Whenever staff asked Jorgensen if he needed further help or why he was after the information he sought, Jorgensen didn't respond, Freitag said.
“This was trying to work around the city manager and the city processes in order to affect some result,” he said. “The last thing this has been is cooperative.”
— Jorgensen didn't provide an example of a problem he was trying to solve with an ordinance that would restrict Freitag's consultant spending. Jorgensen went from a perceived problem he didn't explain to the solution of drafting an ordinance, Freitag said.
“That's not how good organizations do problem solving,” he said.
— The turnaround Jorgensen expected was too quick. He asked Freitag on Feb. 22 to research the issue and draft an ordinance by March 27, which was too soon. Staff time was limited with other work, Freitag said.
Jorgensen maintains the work he requested wouldn't have taken a lot of time or resources.
Freitag said his decision to decline Jorgensen's request was within his rights but was the exception to the rule and certainly won't become the norm.
“Currently, there is no statute, ordinance or policy ... that says that I or any city member or city staff has to do research, provide analysis or do work just because two council members say they want to do something,” Freitag said.
What Freitag doesn't have the right to do, officials said, is decline two council members or the president from putting an item on the agenda, which is why the council discussed the consulting issue Feb. 27 with no information or facts available.
Freitag wanted to see if at least four council members—a majority—wanted the city to research how it spends on consultants before beginning the research. To Jorgensen, such an idea was inefficient, he said.
With no facts or research in hand when discussing a topic, it's difficult to convince other council members, Jorgensen said.
“How am I supposed to do my job as a council member if you're not allowing staff to do research on what I'm trying to do?” Jorgensen said.
Had Jorgensen requested an agenda item for March 13, staff would have had time to do some basic research and fact-finding for the council to use during its discussion, Freitag said.
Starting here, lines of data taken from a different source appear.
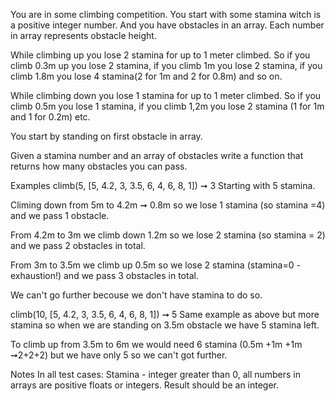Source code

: You are in some climbing competition. You start with some stamina witch is a positive integer number. And you have obstacles in an array. Each number in array represents obstacle height.

While climbing up you lose 2 stamina for up to 1 meter climbed. So if you climb 0.3m up you lose 2 stamina, if you climb 1m you lose 2 stamina, if you climb 1.8m you lose 4 stamina(2 for 1m and 2 for 0.8m) and so on.

While climbing down you lose 1 stamina for up to 1 meter climbed. So if you climb 0.5m you lose 1 stamina, if you climb 1,2m you lose 2 stamina (1 for 1m and 1 for 0.2m) etc.

You start by standing on first obstacle in array.

Given a stamina number and an array of obstacles write a function that returns how many obstacles you can pass.

Examples
climb(5, [5, 4.2, 3, 3.5, 6, 4, 6, 8, 1]) ➞ 3
Starting with 5 stamina.

Climing down from 5m to 4.2m ➞ 0.8m so we lose 1 stamina (so stamina =4) and we pass 1 obstacle.

From 4.2m to 3m we climb down 1.2m so we lose 2 stamina (so stamina = 2) and we pass 2 obstacles in total.

From 3m to 3.5m we climb up 0.5m so we lose 2 stamina (stamina=0 - exhaustion!) and we pass 3 obstacles in total.

We can't go further becouse we don't have stamina to do so.

climb(10, [5, 4.2, 3, 3.5, 6, 4, 6, 8, 1]) ➞ 5
Same example as above but more stamina so when we are standing on 3.5m obstacle we have 5 stamina left.

To climb up from 3.5m to 6m we would need 6 stamina (0.5m +1m +1m ➞2+2+2) but we have only 5 so we can't got further.

Notes
In all test cases: Stamina - integer greater than 0, all numbers in arrays are positive floats or integers.
Result should be an integer.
Jorgensen wanted the discussion Feb. 27, less than a week from his request, which didn't provide staff enough time, Freitag said.
Jorgensen and Tidwell believe Freitag's refusal to research the agenda item at their request is evidence of his lack of cooperation.
“We've always been under the practice, if it's going to be on the agenda, let's do some research. … All these roadblocks that seem to be popping up are new,” Jorgensen said.
“My whole thing is I don't understand where this resistance is coming from,” he said.
Jorgensen compared the situation to playing a game with a child who makes up new rules as he goes.
“Ideally, and historically, the city manager and the council have worked together for the betterment of the city, and I would hope that that happens again, but based on the apparent failure to provide consultant data, I am concerned,” Tidwell said.
If two council members want city staff to research a topic, it should, Jorgensen said.
“It's not too much to ask for,” he said.
Some might say council members could ask employees to research frivolous topics, but “we're all adults here,” Jorgensen said. If council members are purposefully wasting staff time, Jorgensen hopes they would be voted out of office, he said.
Under Janesville's council-manager style of government, the city manager is the council's sole employee. The more than 500 city employees work for Freitag, Freitag said.
Council members can still request research and information directly from department and division heads, as Jorgensen did. Whenever that happens, the directors tell Freitag so he stays in the loop or, as in this case, stops employees from using staff time so Freitag can talk to council members himself.
Regardless of how it has played out so far, both parties want to get back to cooperating.
Freitag wants city staff and the council to continue a partnership of making Janesville better, but part of that includes using staff time wisely, Freitag said.
In a text message to The Gazette, Jorgensen said he wants to work on his promise to bring family-supporting jobs to Janesville.
“To do that,” he wrote, “we need everyone to work together.”